TASK DETAILS >>
From the records, report how many lines hold the word "Sánchez", with the number as the sole reply.

Source texts of formatted documents
·····

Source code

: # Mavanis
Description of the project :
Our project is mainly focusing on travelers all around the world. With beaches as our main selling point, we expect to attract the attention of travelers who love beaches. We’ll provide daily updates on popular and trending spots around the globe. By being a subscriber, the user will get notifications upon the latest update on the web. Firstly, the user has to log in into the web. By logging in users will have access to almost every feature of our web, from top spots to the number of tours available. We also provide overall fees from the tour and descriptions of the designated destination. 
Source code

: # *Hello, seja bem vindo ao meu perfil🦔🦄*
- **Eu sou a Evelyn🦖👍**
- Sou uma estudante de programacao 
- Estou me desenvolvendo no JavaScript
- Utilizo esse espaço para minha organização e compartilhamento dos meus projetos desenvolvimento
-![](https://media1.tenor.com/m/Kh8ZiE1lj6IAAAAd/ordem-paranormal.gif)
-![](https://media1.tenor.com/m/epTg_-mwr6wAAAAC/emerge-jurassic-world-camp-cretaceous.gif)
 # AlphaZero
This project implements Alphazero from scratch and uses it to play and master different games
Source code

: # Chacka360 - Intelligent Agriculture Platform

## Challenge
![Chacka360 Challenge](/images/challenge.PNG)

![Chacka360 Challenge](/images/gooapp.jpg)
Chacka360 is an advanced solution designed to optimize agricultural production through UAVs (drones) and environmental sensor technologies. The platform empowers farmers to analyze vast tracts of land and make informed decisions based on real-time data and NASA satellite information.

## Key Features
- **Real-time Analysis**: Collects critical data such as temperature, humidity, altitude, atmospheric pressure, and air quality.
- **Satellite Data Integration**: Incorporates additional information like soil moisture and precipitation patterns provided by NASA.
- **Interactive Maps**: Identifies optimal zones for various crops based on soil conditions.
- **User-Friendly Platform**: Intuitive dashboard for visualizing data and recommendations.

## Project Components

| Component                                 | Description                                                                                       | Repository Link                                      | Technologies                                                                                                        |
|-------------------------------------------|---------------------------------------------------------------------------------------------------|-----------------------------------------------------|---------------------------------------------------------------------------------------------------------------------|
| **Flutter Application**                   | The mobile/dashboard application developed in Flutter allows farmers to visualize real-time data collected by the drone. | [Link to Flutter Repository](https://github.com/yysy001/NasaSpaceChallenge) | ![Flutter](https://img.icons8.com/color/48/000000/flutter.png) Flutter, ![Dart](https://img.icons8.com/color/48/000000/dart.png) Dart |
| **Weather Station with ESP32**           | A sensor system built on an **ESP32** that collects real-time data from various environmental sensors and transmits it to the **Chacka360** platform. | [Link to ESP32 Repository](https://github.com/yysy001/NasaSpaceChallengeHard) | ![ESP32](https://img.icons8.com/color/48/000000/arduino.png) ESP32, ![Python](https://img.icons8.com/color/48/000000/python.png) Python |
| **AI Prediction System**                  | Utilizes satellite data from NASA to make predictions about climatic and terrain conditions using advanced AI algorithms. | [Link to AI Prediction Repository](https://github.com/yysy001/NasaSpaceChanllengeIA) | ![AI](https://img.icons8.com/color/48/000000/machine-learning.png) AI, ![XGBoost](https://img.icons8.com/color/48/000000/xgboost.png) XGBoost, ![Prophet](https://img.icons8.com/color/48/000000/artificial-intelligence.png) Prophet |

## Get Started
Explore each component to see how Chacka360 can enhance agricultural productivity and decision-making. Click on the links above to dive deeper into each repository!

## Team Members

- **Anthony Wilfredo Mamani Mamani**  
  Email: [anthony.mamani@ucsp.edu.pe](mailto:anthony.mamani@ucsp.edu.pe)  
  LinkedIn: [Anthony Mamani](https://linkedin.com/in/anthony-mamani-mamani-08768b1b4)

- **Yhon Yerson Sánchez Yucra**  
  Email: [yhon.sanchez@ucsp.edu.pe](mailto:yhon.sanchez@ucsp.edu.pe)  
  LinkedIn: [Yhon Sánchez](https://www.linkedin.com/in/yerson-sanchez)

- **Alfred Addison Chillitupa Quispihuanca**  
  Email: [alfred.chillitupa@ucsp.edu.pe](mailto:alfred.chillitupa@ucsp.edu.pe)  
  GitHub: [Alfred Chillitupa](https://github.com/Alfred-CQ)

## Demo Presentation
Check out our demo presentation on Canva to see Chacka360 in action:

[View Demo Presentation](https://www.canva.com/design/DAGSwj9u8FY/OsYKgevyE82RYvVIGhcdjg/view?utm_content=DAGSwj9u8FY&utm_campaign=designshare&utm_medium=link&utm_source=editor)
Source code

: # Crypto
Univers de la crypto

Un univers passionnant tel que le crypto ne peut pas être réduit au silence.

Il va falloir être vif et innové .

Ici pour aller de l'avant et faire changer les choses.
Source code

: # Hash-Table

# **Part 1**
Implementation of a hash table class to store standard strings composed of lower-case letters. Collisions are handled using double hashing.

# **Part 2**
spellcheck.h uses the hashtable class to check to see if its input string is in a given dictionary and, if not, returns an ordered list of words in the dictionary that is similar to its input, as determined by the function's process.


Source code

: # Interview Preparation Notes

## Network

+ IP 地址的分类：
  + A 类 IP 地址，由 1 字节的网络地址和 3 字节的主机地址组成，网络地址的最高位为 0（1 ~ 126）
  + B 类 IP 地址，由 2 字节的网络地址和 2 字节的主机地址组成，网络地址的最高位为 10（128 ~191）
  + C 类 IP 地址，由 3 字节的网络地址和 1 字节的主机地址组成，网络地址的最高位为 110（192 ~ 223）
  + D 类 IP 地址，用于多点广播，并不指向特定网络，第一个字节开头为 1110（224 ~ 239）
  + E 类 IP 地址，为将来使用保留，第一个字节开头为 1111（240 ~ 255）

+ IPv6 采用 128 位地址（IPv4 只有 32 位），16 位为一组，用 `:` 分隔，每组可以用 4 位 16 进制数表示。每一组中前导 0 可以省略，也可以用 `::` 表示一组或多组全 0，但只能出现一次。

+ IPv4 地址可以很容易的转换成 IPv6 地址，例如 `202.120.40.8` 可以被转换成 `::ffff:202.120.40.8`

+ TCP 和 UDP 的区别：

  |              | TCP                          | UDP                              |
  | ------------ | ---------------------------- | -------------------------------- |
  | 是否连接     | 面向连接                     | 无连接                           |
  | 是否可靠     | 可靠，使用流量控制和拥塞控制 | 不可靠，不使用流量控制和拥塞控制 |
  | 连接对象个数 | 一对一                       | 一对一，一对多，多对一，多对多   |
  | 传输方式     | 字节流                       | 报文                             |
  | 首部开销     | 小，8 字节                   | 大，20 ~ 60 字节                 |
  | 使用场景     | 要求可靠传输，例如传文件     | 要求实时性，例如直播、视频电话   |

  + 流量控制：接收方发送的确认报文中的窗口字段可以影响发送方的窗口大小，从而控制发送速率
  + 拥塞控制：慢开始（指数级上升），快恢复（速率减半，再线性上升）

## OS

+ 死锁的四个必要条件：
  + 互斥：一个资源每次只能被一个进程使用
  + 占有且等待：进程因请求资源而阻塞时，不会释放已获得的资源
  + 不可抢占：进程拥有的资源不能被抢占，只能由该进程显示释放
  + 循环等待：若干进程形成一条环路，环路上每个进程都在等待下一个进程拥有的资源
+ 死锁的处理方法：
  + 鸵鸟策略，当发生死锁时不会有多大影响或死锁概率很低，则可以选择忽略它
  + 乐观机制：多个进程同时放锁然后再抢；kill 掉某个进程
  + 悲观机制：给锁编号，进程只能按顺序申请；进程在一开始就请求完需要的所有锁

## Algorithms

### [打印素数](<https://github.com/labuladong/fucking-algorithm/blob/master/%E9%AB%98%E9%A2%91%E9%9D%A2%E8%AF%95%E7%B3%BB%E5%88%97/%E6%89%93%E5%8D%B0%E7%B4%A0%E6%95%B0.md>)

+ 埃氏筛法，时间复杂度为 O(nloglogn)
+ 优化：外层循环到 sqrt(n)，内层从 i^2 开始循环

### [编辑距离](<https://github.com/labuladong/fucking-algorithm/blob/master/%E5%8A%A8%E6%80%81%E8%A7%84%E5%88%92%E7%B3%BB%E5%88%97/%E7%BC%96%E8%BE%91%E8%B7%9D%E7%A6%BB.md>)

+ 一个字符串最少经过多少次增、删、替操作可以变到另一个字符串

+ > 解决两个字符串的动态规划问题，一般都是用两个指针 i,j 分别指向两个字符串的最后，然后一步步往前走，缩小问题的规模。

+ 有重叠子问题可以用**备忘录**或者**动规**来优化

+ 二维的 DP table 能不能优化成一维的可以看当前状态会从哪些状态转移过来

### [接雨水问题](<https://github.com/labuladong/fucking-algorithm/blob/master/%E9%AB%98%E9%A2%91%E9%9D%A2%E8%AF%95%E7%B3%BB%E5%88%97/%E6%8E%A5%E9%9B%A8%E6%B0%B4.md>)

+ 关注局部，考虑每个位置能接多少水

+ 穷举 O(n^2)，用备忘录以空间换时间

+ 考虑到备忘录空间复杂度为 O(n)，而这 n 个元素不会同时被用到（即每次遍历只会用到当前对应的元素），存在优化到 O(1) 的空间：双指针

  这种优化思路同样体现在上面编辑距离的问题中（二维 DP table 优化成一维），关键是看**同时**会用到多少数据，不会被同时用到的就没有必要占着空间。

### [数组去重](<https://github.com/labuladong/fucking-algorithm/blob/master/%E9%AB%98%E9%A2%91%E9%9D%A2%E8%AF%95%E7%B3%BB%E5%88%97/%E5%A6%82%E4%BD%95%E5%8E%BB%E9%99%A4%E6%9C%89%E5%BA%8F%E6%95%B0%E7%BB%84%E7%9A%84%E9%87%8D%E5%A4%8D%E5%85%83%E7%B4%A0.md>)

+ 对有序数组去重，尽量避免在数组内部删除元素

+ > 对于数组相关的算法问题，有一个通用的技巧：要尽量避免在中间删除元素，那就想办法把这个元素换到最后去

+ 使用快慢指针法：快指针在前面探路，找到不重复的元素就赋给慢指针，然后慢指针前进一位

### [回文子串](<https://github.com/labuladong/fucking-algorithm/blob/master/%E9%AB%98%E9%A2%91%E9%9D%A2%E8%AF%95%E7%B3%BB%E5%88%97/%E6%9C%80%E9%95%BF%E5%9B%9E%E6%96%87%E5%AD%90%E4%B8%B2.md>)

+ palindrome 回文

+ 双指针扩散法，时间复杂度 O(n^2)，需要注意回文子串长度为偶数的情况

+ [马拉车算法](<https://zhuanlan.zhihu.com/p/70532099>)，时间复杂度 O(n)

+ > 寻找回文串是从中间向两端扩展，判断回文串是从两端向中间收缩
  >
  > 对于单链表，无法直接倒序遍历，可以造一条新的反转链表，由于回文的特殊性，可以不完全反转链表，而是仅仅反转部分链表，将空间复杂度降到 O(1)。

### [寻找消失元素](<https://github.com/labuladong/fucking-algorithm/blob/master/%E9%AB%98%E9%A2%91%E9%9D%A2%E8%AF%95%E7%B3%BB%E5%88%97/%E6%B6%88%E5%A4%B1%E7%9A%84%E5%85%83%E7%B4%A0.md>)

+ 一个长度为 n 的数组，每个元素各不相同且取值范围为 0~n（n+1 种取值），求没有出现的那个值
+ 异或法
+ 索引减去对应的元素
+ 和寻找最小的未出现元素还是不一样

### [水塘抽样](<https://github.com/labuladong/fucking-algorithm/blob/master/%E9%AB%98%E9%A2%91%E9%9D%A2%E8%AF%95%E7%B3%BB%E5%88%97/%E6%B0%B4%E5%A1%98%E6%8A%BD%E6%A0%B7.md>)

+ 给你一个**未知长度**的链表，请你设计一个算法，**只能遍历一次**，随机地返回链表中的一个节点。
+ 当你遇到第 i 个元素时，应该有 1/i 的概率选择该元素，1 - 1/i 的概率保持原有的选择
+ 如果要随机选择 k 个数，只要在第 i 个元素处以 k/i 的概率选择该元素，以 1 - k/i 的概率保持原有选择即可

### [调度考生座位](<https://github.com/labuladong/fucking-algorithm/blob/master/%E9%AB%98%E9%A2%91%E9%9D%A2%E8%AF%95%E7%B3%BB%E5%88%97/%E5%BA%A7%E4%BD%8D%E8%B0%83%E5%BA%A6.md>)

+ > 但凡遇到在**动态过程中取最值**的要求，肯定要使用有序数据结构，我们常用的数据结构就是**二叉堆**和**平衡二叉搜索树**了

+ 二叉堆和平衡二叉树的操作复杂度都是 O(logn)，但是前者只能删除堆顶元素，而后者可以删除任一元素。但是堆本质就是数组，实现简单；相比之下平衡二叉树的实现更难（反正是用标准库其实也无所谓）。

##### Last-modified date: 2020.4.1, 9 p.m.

·····

FINISHED TASK >>
2